Il faut savoir que le haut de gamme chez FN est la 500culbuteur M67, chez Saroléa  la500 type 24U et Gillet  propose  sa 500 super sport.

J’ai pu réunir ces 3 modèles de motos dans ma collection. Une aubaine dont je n’ai pas pris  assez conscience en son temps. Pour constituer  une collection,  la recherche va, me semble-t-il, s’orienter vers ce que l’on a pu faire de mieux dans un cadre donné. 

Dans mon cas c’est la moto liégeoise d’avant-guerre. Mon côté sportif va affiner les recherches vers les motos de tempérament et digne de bonnes performances c’est-à-dire ce que l’industrie motocycliste faisait de mieux : les 500 culbutées.

 

 

Ma première découverte c’est l’FN M67 dont je vous ai déjà parlé précédemment. 

Elle a toutes les caractéristiques des motos super sport de la fin des années 20. La Fabrique Nationale a d’ailleurs affuté une M67 pour établir à Monza le record du monde  des 24 heures à plus de 105km/h

En 1927, une M67 s’impose dans Mont Theux à plus de 132km/h.  1er au général au Bol d’Or  français.  Les victoires se succèdent , je ne saurais toutes les citer..Le succès commercial dépend des résultats sportifs . A l’époque le message était déjà bien compris.

 

 

A peine sortie de restauration, je m’engage à Zolder dans une rencontre historique de véhicules anciens pour m’amuser et m’apercevoir de ses performances.
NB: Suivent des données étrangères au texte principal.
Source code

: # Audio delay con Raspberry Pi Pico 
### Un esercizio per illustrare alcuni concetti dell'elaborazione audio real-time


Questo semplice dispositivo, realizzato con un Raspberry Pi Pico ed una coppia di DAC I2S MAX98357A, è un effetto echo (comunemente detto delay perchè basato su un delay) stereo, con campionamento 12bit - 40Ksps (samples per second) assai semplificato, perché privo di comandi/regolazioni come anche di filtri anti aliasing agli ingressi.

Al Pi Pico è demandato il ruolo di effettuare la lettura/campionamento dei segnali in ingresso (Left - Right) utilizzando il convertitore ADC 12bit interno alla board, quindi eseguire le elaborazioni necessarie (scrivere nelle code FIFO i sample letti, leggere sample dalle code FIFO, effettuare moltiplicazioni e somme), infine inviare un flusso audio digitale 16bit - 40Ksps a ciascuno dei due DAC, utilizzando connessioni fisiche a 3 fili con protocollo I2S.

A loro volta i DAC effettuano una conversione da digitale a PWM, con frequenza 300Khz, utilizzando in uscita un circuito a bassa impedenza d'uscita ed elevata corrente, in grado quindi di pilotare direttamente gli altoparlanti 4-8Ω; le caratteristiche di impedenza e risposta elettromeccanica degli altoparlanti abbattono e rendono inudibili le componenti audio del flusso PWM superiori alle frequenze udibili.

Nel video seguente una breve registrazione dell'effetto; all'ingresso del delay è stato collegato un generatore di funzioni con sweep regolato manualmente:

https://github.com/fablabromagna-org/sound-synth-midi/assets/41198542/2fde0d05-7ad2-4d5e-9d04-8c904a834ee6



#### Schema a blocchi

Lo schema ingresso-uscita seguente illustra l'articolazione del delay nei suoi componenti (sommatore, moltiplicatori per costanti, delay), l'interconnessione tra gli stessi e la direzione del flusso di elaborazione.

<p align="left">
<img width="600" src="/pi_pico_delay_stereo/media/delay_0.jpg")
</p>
Je sors de cette expérience un peu déçu par sa vitesse en circuit mais quel bonheur.

Ce moteur respire comme  au temps de sa première jeunesse.  Sur la photo,  mon papa m’accompagne et retrouve des motos qu’il a connu tout petit.  Mon M67 m’a suivi  sans jamais défaillir, attelée ou non pour des aventures dont les souvenirs sont encore bien présents dans ma mémoire.


Mon ami Yves Campion s’est pris de passion principalement pour la marque Gillet .

C’est tout naturellement que nous avons fait un échange de moto. Dans mes caves trainent des moteurs Gillet  incomplets et une 350 a soupapes latérales avec un trou dans le moteur (pour la petite anecdote une souris avait élu domicile à l’intérieur du bloc moteur).

Yves quant à lui possède une Saroléa du type 24U de 1929. Sans autres  formalités nous avons échangé nos avoirs.
              

Magnifique bécane que cette 24U complète à peine défraichie par le temps et facile à restaurer.

Encore merci Yves. Je profite de l’occasion pour  vous recommander le livre exceptionnel qu’il vient d’écrire  sur les Gillet, bien entendu illustré de photos d’époque. C’est la bible en la matière.(Les Motos Gillet  Herstal   éditions Graphi Griffe)


En ce temps-là, la mode en moto est de fabriquer des mono cylindres équipés d’une sortie d’échappement ou de deux. C’est ainsi que chez Saroléa la 24S a un échappement et la 24U deux, bizarre mais la mode le veux ainsi. La 24U est une véritable machine de sport et très vite on s’aperçoit  qu’elle est issue de la compétition. La puissance et la montée en régime montrent qu’elle a un sacré tempérament. 

Des pilotes comme Grégoire,Claessens ou Renier ont porté très haut les couleurs de cette Saroléa. Le championnat de Suisse est enlevé par une « Saro » de même que celui d’Allemagne sur route comme sur piste. Le championnat de Belgique en 1931-32-33 met Saroléa sur la plus haute marche du podium.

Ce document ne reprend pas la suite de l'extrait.